ABOUT THIS EXERCISE
Without the pictures, copy all of the data exactly.

#####

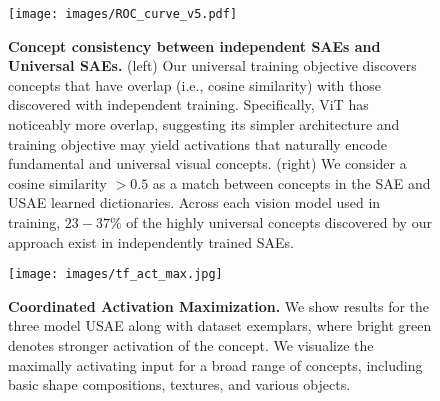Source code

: \begin{figure}
    \centering
    \begin{minipage}{0.48\linewidth}  %
        \centering
        \texttt{[image: images/ROC\_curve\_v5.pdf]}
    \end{minipage}%
    \hfill
    \begin{minipage}{0.48\linewidth} %
        \centering
    \end{minipage}
    \vspace{-0.3cm}
    \caption{\textbf{Concept consistency between independent SAEs and Universal SAEs.} (left) Our universal training objective discovers concepts that have overlap (i.e., cosine similarity) with those discovered with independent training. Specifically, ViT has noticeably more overlap, suggesting its simpler architecture and training objective may yield activations that naturally encode fundamental and universal visual concepts. (right) We consider a cosine similarity $>0.5$ as a match between concepts in the SAE and USAE learned dictionaries. Across each vision model used in training, $23-37\%$ of the highly universal concepts discovered by our approach exist in independently trained SAEs.}
    \label{fig:ROC_MCS}
    \vspace{-15pt}
\end{figure} 

\begin{figure*}[t]
    \centering
    \texttt{[image: images/tf\_act\_max.jpg]}
        \vspace{-13pt}
    \caption{\textbf{Coordinated Activation Maximization.} We show results for the three model USAE along with dataset exemplars, where bright green denotes stronger activation of the concept. We visualize the maximally activating input for a broad range of concepts, including basic shape compositions, textures, and various objects.
    }
    \vspace{-15pt}
    \label{fig:act_max_results}
\end{figure*}

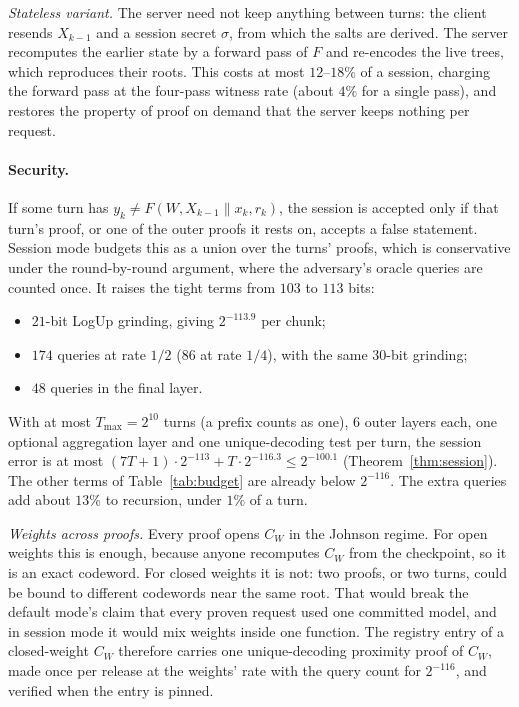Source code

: \documentclass[11pt]{article}
\begin{document}
\emph{Stateless variant.} The server need not keep anything between turns: the client resends \(X_{k-1}\) and a session secret \(\sigma\), from which the salts are derived. The server recomputes the earlier state by a forward pass of \(F\) and re-encodes the live trees, which reproduces their roots. This costs at most \(12\)--\(18\%\) of a session, charging the forward pass at the four-pass witness rate (about \(4\%\) for a single pass), and restores the property of proof on demand that the server keeps nothing per request.

\paragraph{Security.}
If some turn has \(y_k \ne F(W, X_{k-1} \| x_k, r_k)\), the session is accepted only if that turn's proof, or one of the outer proofs it rests on, accepts a false statement.
Session mode budgets this as a union over the turns' proofs, which is conservative under the round-by-round argument, where the adversary's oracle queries are counted once.
It raises the tight terms from \(103\) to \(113\) bits:
\begin{itemize}
\item \(21\)-bit LogUp grinding, giving \(2^{-113.9}\) per chunk;
\item \(174\) queries at rate \(1/2\) (\(86\) at rate \(1/4\)), with the same \(30\)-bit grinding;
\item \(48\) queries in the final layer.
\end{itemize}
With at most \(T_{\max} = 2^{10}\) turns (a prefix counts as one), \(6\) outer layers each, one optional aggregation layer and one unique-decoding test per turn, the session error is at most \((7T + 1)\cdot 2^{-113} + T\cdot 2^{-116.3} \le 2^{-100.1}\) (Theorem~\ref{thm:session}).
The other terms of Table~\ref{tab:budget} are already below \(2^{-116}\).
The extra queries add about \(13\%\) to recursion, under \(1\%\) of a turn.

\emph{Weights across proofs.} Every proof opens \(C_W\) in the Johnson regime. For open weights this is enough, because anyone recomputes \(C_W\) from the checkpoint, so it is an exact codeword.
For closed weights it is not: two proofs, or two turns, could be bound to different codewords near the same root.
That would break the default mode's claim that every proven request used one committed model, and in session mode it would mix weights inside one function.
The registry entry of a closed-weight \(C_W\) therefore carries one unique-decoding proximity proof of \(C_W\), made once per release at the weights' rate with the query count for \(2^{-116}\), and verified when the entry is pinned.
\end{document}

#####

WRITTEN RESPONSE
Source code

: \begin{figure}
    \centering
    \begin{minipage}{0.48\linewidth}  %
        \centering
        \texttt{[image: images/ROC\_curve\_v5.pdf]}
    \end{minipage}%
    \hfill
    \begin{minipage}{0.48\linewidth} %
        \centering
    \end{minipage}
    \vspace{-0.3cm}
    \caption{\textbf{Concept consistency between independent SAEs and Universal SAEs.} (left) Our universal training objective discovers concepts that have overlap (i.e., cosine similarity) with those discovered with independent training. Specifically, ViT has noticeably more overlap, suggesting its simpler architecture and training objective may yield activations that naturally encode fundamental and universal visual concepts. (right) We consider a cosine similarity $>0.5$ as a match between concepts in the SAE and USAE learned dictionaries. Across each vision model used in training, $23-37\%$ of the highly universal concepts discovered by our approach exist in independently trained SAEs.}
    \label{fig:ROC_MCS}
    \vspace{-15pt}
\end{figure} 

\begin{figure*}[t]
    \centering
    \texttt{[image: images/tf\_act\_max.jpg]}
        \vspace{-13pt}
    \caption{\textbf{Coordinated Activation Maximization.} We show results for the three model USAE along with dataset exemplars, where bright green denotes stronger activation of the concept. We visualize the maximally activating input for a broad range of concepts, including basic shape compositions, textures, and various objects.
    }
    \vspace{-15pt}
    \label{fig:act_max_results}
\end{figure*}

Source code

: \documentclass[11pt]{article}
\begin{document}
\emph{Stateless variant.} The server need not keep anything between turns: the client resends \(X_{k-1}\) and a session secret \(\sigma\), from which the salts are derived. The server recomputes the earlier state by a forward pass of \(F\) and re-encodes the live trees, which reproduces their roots. This costs at most \(12\)--\(18\%\) of a session, charging the forward pass at the four-pass witness rate (about \(4\%\) for a single pass), and restores the property of proof on demand that the server keeps nothing per request.

\paragraph{Security.}
If some turn has \(y_k \ne F(W, X_{k-1} \| x_k, r_k)\), the session is accepted only if that turn's proof, or one of the outer proofs it rests on, accepts a false statement.
Session mode budgets this as a union over the turns' proofs, which is conservative under the round-by-round argument, where the adversary's oracle queries are counted once.
It raises the tight terms from \(103\) to \(113\) bits:
\begin{itemize}
\item \(21\)-bit LogUp grinding, giving \(2^{-113.9}\) per chunk;
\item \(174\) queries at rate \(1/2\) (\(86\) at rate \(1/4\)), with the same \(30\)-bit grinding;
\item \(48\) queries in the final layer.
\end{itemize}
With at most \(T_{\max} = 2^{10}\) turns (a prefix counts as one), \(6\) outer layers each, one optional aggregation layer and one unique-decoding test per turn, the session error is at most \((7T + 1)\cdot 2^{-113} + T\cdot 2^{-116.3} \le 2^{-100.1}\) (Theorem~\ref{thm:session}).
The other terms of Table~\ref{tab:budget} are already below \(2^{-116}\).
The extra queries add about \(13\%\) to recursion, under \(1\%\) of a turn.

\emph{Weights across proofs.} Every proof opens \(C_W\) in the Johnson regime. For open weights this is enough, because anyone recomputes \(C_W\) from the checkpoint, so it is an exact codeword.
For closed weights it is not: two proofs, or two turns, could be bound to different codewords near the same root.
That would break the default mode's claim that every proven request used one committed model, and in session mode it would mix weights inside one function.
The registry entry of a closed-weight \(C_W\) therefore carries one unique-decoding proximity proof of \(C_W\), made once per release at the weights' rate with the query count for \(2^{-116}\), and verified when the entry is pinned.
\end{document}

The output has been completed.